It took Abby Dobson 15 years to finish writing her latest single Everything's gonna be alright. Why? The answer is simple. Things weren't all right.
"I started writing it in 2004. I actually calculated the date the other day because I was wondering how long I had been dragging this thing around with me," she says, laughing.
"Since 2004 I've lived in several different cities, in different houses and had different partners. It's a long time in the life of a mixed-up kid."
Dobson, best known for her band Leonardo's Bride and their multi-award-winning 1997 song Even When I'm Sleeping, is refreshingly but brutally honest. She is a sensitive soul and her own harshest critic. She has had to learn to look for the positives and embrace them.
"I had those lyrics - everything's gonna be all right - but I just couldn't make it work. If I can't make a song work I usually put them aside forever," she says.
"But with this song I would sit at the piano and try a different way and in a different time signature until eventually I thought 'I'll just leave this'. It was mainly a lyrical challenge because I didn't believe that everything was going to be all right. To make verses to back that sentiment up seemed impossible without lying."
While the troublesome song was on the backburner, Dobson toured with dance producer Paul Mac, sang duets with Neil Finn, Daniel Johns, Alex Lloyd, Mark Seymour and Leo Sayer, and was commissioned to record her songs for the hit TV series The Secret Life of Us. She also released solo album Rise Up and was nominated for an ARIA award for her side project Baby et Lulu where she sings French songs in harmony with Lara Goodridge.
She was busy, she was working, but she wasn't "all right". Behind the scenes, Dobson was battling chronic fatigue syndrome and rheumatoid arthritis. Then, in 2013, she made what she has since described as a "whacko decision" to audition for The Voice Australia.
"I am a heady type of person and perhaps I over-complicate things," she says.
"I had such outrage over things that I couldn't control but were breaking my heart, like the refugees on Manus Island. It totally wore me down and made me think that everything was not going to be all right.
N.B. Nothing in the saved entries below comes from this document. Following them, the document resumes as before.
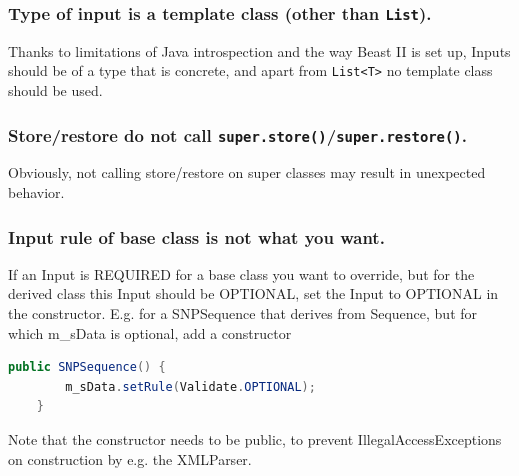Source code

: \documentclass{article}
\begin{document}
\subsubsection{Type of input is a template class (other than {\tt List}).}

Thanks to limitations of Java introspection and the way Beast II is set up, Inputs should be 
of a type that is concrete, and apart from {\tt List<T>} no template class should be used.

\subsubsection{Store/restore do not call {\tt super.store()}/{\tt super.restore()}.}

Obviously, not calling store/restore on super classes may result in unexpected behavior.

\subsubsection{Input rule of base class is not what you want.}

If an Input is REQUIRED for a base class you want to override, but for the derived
class this Input should be OPTIONAL, set the Input to OPTIONAL in the constructor.
E.g. for a SNPSequence that derives from Sequence, but for which m\_sData is optional,
add a constructor

{\color{blue}\begin{lstlisting}[language=java]
	public SNPSequence() {
		m_sData.setRule(Validate.OPTIONAL);
	}
\end{lstlisting}}
Note that the constructor needs to be public, to prevent IllegalAccessExceptions
on construction by e.g. the XMLParser.
\end{document}

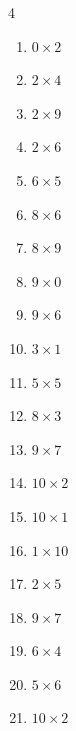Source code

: \begin{multicols}{4}
\begin{enumerate}
  \item $0\times 2$
        \phantom{$=0$}

  \item $2\times 4$
        \phantom{$=8$}

  \item $2\times 9$
        \phantom{$=18$}

  \item $2\times 6$
        \phantom{$=12$}

  \item $6\times 5$
        \phantom{$=30$}

  \item $8\times 6$
        \phantom{$=48$}

  \item $8\times 9$
        \phantom{$=72$}

  \item $9\times 0$
        \phantom{$=0$}

  \item $9\times 6$
        \phantom{$=54$}

  \item $3\times 1$
        \phantom{$=3$}

  \item $5\times 5$
        \phantom{$=25$}

  \item $8\times 3$
        \phantom{$=24$}

  \item $9\times 7$
        \phantom{$=63$}

  \item $10\times 2$
        \phantom{$=20$}

  \item $10\times 1$
        \phantom{$=10$}

\columnbreak %

  \item $1\times 10$
        \phantom{$=10$}

  \item $2\times 5$
        \phantom{$=10$}

  \item $9\times 7$
        \phantom{$=63$}

  \item $6\times 4$
        \phantom{$=24$}

  \item $5\times 6$
        \phantom{$=30$}

  \item $10\times 2$
        \phantom{$=20$}


\end{enumerate}
\end{multicols}
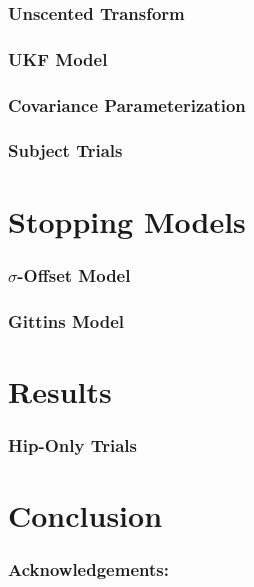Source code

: \documentclass[compress, xcolor=pst]{beamer}
\newcommand\spacingset[1]{\renewcommand{\baselinestretch}%
{#1}\small\normalsize}
\begin{document}
\begin{frame}
	\frametitle{\textbf{Unscented Transform}}
\end{frame}

\begin{frame}
	\frametitle{\textbf{UKF Model}}
\end{frame}

\begin{frame}
	\frametitle{\textbf{Covariance Parameterization}}
\end{frame}

\begin{frame}
	\frametitle{\textbf{Subject Trials}}
\end{frame}

\section{Stopping Models}
\begin{frame}
	\frametitle{\textbf{$\sigma$-Offset Model}}
\end{frame}

\begin{frame}
	\frametitle{\textbf{Gittins Model}}
\end{frame}

\section{Results}
\begin{frame}
	\frametitle{\textbf{Hip-Only Trials}}
\end{frame}

\section{Conclusion}
\begin{frame}
	\frametitle{\textbf{Acknowledgements:}}
\end{frame}


\begin{comment}
\begin{frame}
\frametitle{\textbf{Include a graphic}}
\begin{figure}[htb]
\spacingset{1}
\centerline{\texttt{[image: data/postprocessing/AvatarSelectionPlot-Role2.pdf]}}
\end{figure}
\end{frame}
\end{comment}


%
\end{document}

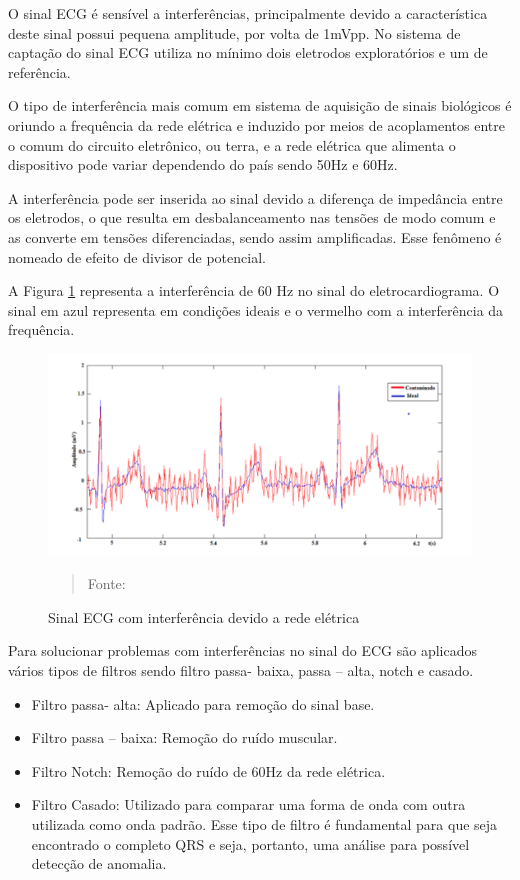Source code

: \documentclass[12pt, a4paper]{article}
\begin{document}
\hspace*{0.8cm}O sinal ECG é sensível a interferências, principalmente devido a característica deste sinal possui pequena amplitude, por volta de 1mVpp. No sistema de captação do sinal ECG utiliza no mínimo dois eletrodos exploratórios e um de referência.

O tipo de interferência mais comum em sistema de aquisição de sinais biológicos é oriundo a frequência da rede elétrica e induzido por meios de acoplamentos entre o comum do circuito eletrônico, ou terra, e a rede elétrica que alimenta o dispositivo  pode variar dependendo do país sendo  50Hz e 60Hz.

A interferência pode ser inserida ao sinal devido a diferença de impedância entre os eletrodos, o que resulta em desbalanceamento nas tensões de modo comum e as converte em tensões diferenciadas, sendo assim amplificadas. Esse fenômeno é nomeado de efeito de divisor de potencial.\cite{webster}

A Figura \ref{fig:tri}  representa a interferência de 60 Hz no sinal do eletrocardiograma. O sinal em azul representa em condições ideais e o vermelho com a interferência da frequência.

\begin{figure}[!htb]
\begin{center}
			\caption{Sinal ECG com interferência devido a rede elétrica}
			\includegraphics[width=.5\textwidth]{Figuras/freq.PNG}
            \vspace*{\fill} 
            \begin{quote} 
            \centering 
            Fonte: \cite{android}
            \end{quote}
            \vspace*{\fill}
			\label{fig:tri}
\end{center}
\end{figure}

Para solucionar problemas com interferências no sinal do ECG são aplicados vários tipos de filtros sendo filtro passa- baixa, passa – alta, notch e casado.
\begin{itemize}
\item Filtro passa- alta: Aplicado para remoção do sinal base.
\item Filtro passa – baixa: Remoção do ruído muscular.
\item Filtro Notch:  Remoção do ruído de 60Hz da rede elétrica.
\item Filtro Casado: Utilizado para comparar uma forma de onda com outra utilizada como onda padrão. Esse tipo de filtro é fundamental para que seja encontrado o completo QRS e seja, portanto, uma análise para possível detecção de anomalia. 

\end{itemize}
\end{document}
"From that place I'm no good to anyone. You can't be on the frontline all the time. I have been been slowly dismantling my beliefs, which has been quite liberating. I've been making life a bit more simple; turning off the news.
"I don't think there was any dramatic turnaround but I do now believe that everything is going to be all right. And I finally finished writing that song."
Dobson's 2018 album It's Okay Sweetheart is her first solo album in a decade. It was also crowdfunded.
"It's the first time I've put out an album this way and it was such a huge leap of faith for me," she says. "The response was beautiful. I am so thankful."
Dobson is only half joking when she says: "And then when the album came out it was like 'Hi, the album I've been working on for the last 10 years is here but hey, you can have it for free on Spotify'.
"It doesn't cross people's minds that you are offering up this thing for free, basically, when they listen to it on Spotify. Most people think that you get money for it but unless you're Beyonce you don't really see anything.
"I did a tour at the end of last year with a six-piece band and it was beautiful - cello and violin, piano and bass, guitar and four-part harmonies - and I'm so glad I did it but I know it cost me money to do it. I didn't want to add up how much. I just gave it a cursory glance."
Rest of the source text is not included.